INPUT DATA >>
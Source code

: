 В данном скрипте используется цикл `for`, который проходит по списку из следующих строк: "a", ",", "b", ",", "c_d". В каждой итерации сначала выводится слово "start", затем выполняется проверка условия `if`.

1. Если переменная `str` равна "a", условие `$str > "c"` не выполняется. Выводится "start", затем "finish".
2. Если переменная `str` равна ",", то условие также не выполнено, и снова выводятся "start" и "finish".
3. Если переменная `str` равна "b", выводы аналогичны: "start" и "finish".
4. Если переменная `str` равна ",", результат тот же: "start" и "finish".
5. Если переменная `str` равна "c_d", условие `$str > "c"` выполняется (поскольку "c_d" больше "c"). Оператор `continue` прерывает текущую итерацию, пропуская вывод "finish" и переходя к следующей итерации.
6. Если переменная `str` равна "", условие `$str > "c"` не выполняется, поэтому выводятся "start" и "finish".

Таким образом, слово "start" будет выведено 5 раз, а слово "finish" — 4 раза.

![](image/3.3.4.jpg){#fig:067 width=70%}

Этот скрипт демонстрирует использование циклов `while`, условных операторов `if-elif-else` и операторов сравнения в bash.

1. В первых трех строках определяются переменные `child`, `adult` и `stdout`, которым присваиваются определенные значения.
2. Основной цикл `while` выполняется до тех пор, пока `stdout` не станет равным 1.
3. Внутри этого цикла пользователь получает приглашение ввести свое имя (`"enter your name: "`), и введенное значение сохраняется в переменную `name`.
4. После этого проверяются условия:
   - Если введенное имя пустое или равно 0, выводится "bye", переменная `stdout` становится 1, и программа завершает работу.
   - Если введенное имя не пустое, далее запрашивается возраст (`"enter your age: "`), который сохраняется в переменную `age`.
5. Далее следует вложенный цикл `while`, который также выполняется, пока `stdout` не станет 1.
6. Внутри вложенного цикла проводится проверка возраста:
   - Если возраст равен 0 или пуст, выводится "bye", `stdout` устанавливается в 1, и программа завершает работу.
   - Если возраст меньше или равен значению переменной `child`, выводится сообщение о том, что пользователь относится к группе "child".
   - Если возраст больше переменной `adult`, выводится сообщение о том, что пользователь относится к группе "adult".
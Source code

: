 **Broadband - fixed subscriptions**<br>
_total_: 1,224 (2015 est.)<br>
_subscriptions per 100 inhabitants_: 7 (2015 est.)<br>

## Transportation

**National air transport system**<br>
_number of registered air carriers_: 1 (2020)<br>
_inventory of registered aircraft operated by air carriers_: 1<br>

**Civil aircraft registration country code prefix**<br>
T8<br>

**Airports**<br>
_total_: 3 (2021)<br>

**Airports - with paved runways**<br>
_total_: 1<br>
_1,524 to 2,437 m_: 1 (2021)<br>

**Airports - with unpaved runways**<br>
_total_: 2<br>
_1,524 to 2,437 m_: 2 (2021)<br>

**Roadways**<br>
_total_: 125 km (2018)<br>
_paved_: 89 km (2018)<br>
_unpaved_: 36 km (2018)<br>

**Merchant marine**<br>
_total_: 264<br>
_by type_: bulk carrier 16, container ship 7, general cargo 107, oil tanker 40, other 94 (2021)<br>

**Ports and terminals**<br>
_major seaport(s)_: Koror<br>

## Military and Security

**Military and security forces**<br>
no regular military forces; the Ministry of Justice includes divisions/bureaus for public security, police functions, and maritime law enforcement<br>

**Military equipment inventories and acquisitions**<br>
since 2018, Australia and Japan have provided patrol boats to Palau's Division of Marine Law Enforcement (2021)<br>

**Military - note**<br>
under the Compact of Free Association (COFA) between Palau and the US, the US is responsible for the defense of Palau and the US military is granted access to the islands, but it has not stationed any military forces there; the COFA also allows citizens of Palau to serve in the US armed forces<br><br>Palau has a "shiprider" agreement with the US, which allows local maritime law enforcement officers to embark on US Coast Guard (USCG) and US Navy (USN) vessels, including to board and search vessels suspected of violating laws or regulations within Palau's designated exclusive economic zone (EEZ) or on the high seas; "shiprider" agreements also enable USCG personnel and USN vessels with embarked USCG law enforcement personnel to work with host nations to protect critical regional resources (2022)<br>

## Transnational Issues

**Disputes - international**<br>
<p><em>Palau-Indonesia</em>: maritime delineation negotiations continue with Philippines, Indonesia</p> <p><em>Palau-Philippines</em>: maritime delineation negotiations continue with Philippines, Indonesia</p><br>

TASK ITEM >> Each record is to be repeated exactly.

SOLUTION FOR THIS TASK >>
Source code

: В данном скрипте используется цикл `for`, который проходит по списку из следующих строк: "a", ",", "b", ",", "c_d". В каждой итерации сначала выводится слово "start", затем выполняется проверка условия `if`.

1. Если переменная `str` равна "a", условие `$str > "c"` не выполняется. Выводится "start", затем "finish".
2. Если переменная `str` равна ",", то условие также не выполнено, и снова выводятся "start" и "finish".
3. Если переменная `str` равна "b", выводы аналогичны: "start" и "finish".
4. Если переменная `str` равна ",", результат тот же: "start" и "finish".
5. Если переменная `str` равна "c_d", условие `$str > "c"` выполняется (поскольку "c_d" больше "c"). Оператор `continue` прерывает текущую итерацию, пропуская вывод "finish" и переходя к следующей итерации.
6. Если переменная `str` равна "", условие `$str > "c"` не выполняется, поэтому выводятся "start" и "finish".

Таким образом, слово "start" будет выведено 5 раз, а слово "finish" — 4 раза.

![](image/3.3.4.jpg){#fig:067 width=70%}

Этот скрипт демонстрирует использование циклов `while`, условных операторов `if-elif-else` и операторов сравнения в bash.

1. В первых трех строках определяются переменные `child`, `adult` и `stdout`, которым присваиваются определенные значения.
2. Основной цикл `while` выполняется до тех пор, пока `stdout` не станет равным 1.
3. Внутри этого цикла пользователь получает приглашение ввести свое имя (`"enter your name: "`), и введенное значение сохраняется в переменную `name`.
4. После этого проверяются условия:
   - Если введенное имя пустое или равно 0, выводится "bye", переменная `stdout` становится 1, и программа завершает работу.
   - Если введенное имя не пустое, далее запрашивается возраст (`"enter your age: "`), который сохраняется в переменную `age`.
5. Далее следует вложенный цикл `while`, который также выполняется, пока `stdout` не станет 1.
6. Внутри вложенного цикла проводится проверка возраста:
   - Если возраст равен 0 или пуст, выводится "bye", `stdout` устанавливается в 1, и программа завершает работу.
   - Если возраст меньше или равен значению переменной `child`, выводится сообщение о том, что пользователь относится к группе "child".
   - Если возраст больше переменной `adult`, выводится сообщение о том, что пользователь относится к группе "adult".
Source code

: **Broadband - fixed subscriptions**<br>
_total_: 1,224 (2015 est.)<br>
_subscriptions per 100 inhabitants_: 7 (2015 est.)<br>

## Transportation

**National air transport system**<br>
_number of registered air carriers_: 1 (2020)<br>
_inventory of registered aircraft operated by air carriers_: 1<br>

**Civil aircraft registration country code prefix**<br>
T8<br>

**Airports**<br>
_total_: 3 (2021)<br>

**Airports - with paved runways**<br>
_total_: 1<br>
_1,524 to 2,437 m_: 1 (2021)<br>

**Airports - with unpaved runways**<br>
_total_: 2<br>
_1,524 to 2,437 m_: 2 (2021)<br>

**Roadways**<br>
_total_: 125 km (2018)<br>
_paved_: 89 km (2018)<br>
_unpaved_: 36 km (2018)<br>

**Merchant marine**<br>
_total_: 264<br>
_by type_: bulk carrier 16, container ship 7, general cargo 107, oil tanker 40, other 94 (2021)<br>

**Ports and terminals**<br>
_major seaport(s)_: Koror<br>

## Military and Security

**Military and security forces**<br>
no regular military forces; the Ministry of Justice includes divisions/bureaus for public security, police functions, and maritime law enforcement<br>

**Military equipment inventories and acquisitions**<br>
since 2018, Australia and Japan have provided patrol boats to Palau's Division of Marine Law Enforcement (2021)<br>

**Military - note**<br>
under the Compact of Free Association (COFA) between Palau and the US, the US is responsible for the defense of Palau and the US military is granted access to the islands, but it has not stationed any military forces there; the COFA also allows citizens of Palau to serve in the US armed forces<br><br>Palau has a "shiprider" agreement with the US, which allows local maritime law enforcement officers to embark on US Coast Guard (USCG) and US Navy (USN) vessels, including to board and search vessels suspected of violating laws or regulations within Palau's designated exclusive economic zone (EEZ) or on the high seas; "shiprider" agreements also enable USCG personnel and USN vessels with embarked USCG law enforcement personnel to work with host nations to protect critical regional resources (2022)<br>

## Transnational Issues

**Disputes - international**<br>
<p><em>Palau-Indonesia</em>: maritime delineation negotiations continue with Philippines, Indonesia</p> <p><em>Palau-Philippines</em>: maritime delineation negotiations continue with Philippines, Indonesia</p><br>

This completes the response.